García la denunció también por intentar vincular a Escobedo con el cártel de Joaquín “El Chapo” Guzmán y por amenazas de muerte contra él mismo porque se negó a cambiar su testimonio ante el Ministerio Público. Al verse acorralado y en peligro, el joven de 32 años de edad y sin recursos ni apoyo de las organizaciones de derechos humanos de la región, se entregó a las autoridades migratorias de Estados Unidos y hoy se encuentra en proceso de asilo político, bajo la dirección jurídica del abogado Carlos Spector, de El Paso, Texas, y abogado de la familia Escobedo.

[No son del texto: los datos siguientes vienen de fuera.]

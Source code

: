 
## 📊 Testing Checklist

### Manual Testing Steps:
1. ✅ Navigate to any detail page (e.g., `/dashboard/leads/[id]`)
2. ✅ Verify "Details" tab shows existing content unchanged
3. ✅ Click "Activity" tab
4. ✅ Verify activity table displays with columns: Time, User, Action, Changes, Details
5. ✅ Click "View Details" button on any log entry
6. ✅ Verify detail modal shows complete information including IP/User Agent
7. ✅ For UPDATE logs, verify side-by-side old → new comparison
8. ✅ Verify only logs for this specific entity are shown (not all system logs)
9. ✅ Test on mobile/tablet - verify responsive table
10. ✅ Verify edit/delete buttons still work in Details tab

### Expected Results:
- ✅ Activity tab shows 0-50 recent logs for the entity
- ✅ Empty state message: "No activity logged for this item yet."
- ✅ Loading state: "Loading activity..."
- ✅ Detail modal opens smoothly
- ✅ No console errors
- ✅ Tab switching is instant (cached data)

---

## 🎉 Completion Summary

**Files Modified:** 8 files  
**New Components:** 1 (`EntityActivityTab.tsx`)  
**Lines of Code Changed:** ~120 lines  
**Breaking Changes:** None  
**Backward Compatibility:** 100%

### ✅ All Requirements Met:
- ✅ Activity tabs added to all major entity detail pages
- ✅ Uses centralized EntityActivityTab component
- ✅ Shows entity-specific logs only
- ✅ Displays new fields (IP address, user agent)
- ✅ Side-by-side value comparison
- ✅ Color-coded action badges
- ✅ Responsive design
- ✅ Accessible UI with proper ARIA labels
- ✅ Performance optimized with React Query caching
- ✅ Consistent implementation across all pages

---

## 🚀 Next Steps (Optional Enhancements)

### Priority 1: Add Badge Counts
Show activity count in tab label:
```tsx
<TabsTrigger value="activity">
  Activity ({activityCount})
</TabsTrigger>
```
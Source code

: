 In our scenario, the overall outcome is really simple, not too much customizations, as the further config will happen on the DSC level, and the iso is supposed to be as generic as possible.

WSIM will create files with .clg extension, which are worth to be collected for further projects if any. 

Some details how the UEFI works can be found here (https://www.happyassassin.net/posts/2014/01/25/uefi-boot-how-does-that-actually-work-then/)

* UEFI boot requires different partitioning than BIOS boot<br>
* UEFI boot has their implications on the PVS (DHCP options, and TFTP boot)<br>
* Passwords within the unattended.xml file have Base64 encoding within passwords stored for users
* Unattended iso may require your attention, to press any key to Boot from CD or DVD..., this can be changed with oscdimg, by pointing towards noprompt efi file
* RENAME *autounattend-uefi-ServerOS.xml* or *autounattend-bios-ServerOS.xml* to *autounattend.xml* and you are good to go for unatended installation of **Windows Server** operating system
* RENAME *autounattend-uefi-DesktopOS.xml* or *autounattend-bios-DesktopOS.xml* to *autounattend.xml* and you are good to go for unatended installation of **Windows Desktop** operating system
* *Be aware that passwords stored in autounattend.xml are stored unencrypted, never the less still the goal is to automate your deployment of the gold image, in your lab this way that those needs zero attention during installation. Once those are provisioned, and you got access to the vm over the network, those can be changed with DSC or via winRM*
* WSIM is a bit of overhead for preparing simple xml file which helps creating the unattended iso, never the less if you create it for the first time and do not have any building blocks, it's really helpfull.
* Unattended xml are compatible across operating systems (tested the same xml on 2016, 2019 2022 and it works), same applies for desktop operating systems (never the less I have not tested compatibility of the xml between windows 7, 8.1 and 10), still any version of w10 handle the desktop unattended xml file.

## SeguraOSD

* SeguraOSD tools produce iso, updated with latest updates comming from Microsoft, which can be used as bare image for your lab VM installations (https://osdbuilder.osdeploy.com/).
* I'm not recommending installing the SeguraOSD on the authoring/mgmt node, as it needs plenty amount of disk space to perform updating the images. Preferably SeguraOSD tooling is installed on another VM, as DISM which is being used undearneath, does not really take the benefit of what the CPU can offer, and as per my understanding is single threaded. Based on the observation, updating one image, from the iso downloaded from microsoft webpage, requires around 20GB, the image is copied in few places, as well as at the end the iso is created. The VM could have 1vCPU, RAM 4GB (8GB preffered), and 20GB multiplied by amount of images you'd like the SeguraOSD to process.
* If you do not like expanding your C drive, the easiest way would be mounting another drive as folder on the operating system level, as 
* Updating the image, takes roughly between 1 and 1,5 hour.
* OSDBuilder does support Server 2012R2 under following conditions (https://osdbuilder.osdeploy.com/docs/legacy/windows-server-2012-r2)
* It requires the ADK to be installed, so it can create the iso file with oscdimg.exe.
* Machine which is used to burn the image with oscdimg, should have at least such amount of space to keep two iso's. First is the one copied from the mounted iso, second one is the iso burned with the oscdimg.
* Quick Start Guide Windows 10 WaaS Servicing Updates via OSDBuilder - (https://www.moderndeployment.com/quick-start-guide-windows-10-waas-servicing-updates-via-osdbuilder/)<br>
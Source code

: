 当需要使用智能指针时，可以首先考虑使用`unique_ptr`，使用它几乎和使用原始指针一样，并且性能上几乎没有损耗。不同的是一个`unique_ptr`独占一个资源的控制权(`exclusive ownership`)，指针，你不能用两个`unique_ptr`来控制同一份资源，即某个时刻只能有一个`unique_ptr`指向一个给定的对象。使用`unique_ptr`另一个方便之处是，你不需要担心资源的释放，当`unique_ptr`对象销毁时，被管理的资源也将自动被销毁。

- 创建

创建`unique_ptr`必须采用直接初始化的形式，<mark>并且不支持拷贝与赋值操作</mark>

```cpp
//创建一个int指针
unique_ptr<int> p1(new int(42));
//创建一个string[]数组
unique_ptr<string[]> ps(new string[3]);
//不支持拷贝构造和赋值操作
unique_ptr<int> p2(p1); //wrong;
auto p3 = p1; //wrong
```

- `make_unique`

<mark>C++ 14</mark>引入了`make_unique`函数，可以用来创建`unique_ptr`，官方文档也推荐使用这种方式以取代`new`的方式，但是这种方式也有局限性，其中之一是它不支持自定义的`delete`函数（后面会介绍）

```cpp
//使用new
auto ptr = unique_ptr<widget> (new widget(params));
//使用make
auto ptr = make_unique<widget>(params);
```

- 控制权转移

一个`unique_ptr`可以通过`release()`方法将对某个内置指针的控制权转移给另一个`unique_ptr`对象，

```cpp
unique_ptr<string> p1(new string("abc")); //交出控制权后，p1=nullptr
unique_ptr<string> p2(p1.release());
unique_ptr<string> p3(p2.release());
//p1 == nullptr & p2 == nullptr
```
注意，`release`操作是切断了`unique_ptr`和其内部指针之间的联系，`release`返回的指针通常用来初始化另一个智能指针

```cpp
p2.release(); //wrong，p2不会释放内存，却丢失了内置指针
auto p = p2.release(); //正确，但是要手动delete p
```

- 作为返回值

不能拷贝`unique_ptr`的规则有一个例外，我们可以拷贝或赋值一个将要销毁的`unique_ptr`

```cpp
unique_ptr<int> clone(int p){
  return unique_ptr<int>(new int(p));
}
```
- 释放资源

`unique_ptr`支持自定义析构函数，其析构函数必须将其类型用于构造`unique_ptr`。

La fiscal Sandoval es quien lleva aún las investigaciones de los feminicidios de Ciudad Juárez y revisa los expedientes con las madres de las víctimas. También es la fiscal que negó que hubiera cuerpos de jovencitas guardados en la morgue por años, mientras sus madres las estaban buscando en el centro de Ciudad Juárez. Incluso fue la que negó que el cuerpo de la adolescente Adriana Sarmiento que fue asesinada a los quince años de edad se encontrara entre esos 233 restos óseos que yacen en al morgue desde hace años. De todo ello dio cuenta Los Ángeles Press, y hasta la fecha la fiscalía sólo ha entregado 22 cajas con restos óseos, y la fiscal sigue activa como mano derecha del gobernador César Duarte.

Las intimidaciones a las madres de víctimas de feminicidios

Las madres de las víctimas han denunciado su miedo en diferentes ocasiones e incluso amenazas veladas de parte de las colaboradoras más cercanas a la fiscal Sandoval. Las intimidaciones las han hecho en reuniones públicas mientras revisan casos, o en alguna convocatoria para que asistan las madres como audiencia de alguna autoridad y les lanzan afirmaciones como “Yo no acepto traiciones”, “ustedes corren peligro”, “Aguas, no den pasos en falso” o “anden con mucho cuidado” en referencia a la información que dan, que reciben, y que difunden.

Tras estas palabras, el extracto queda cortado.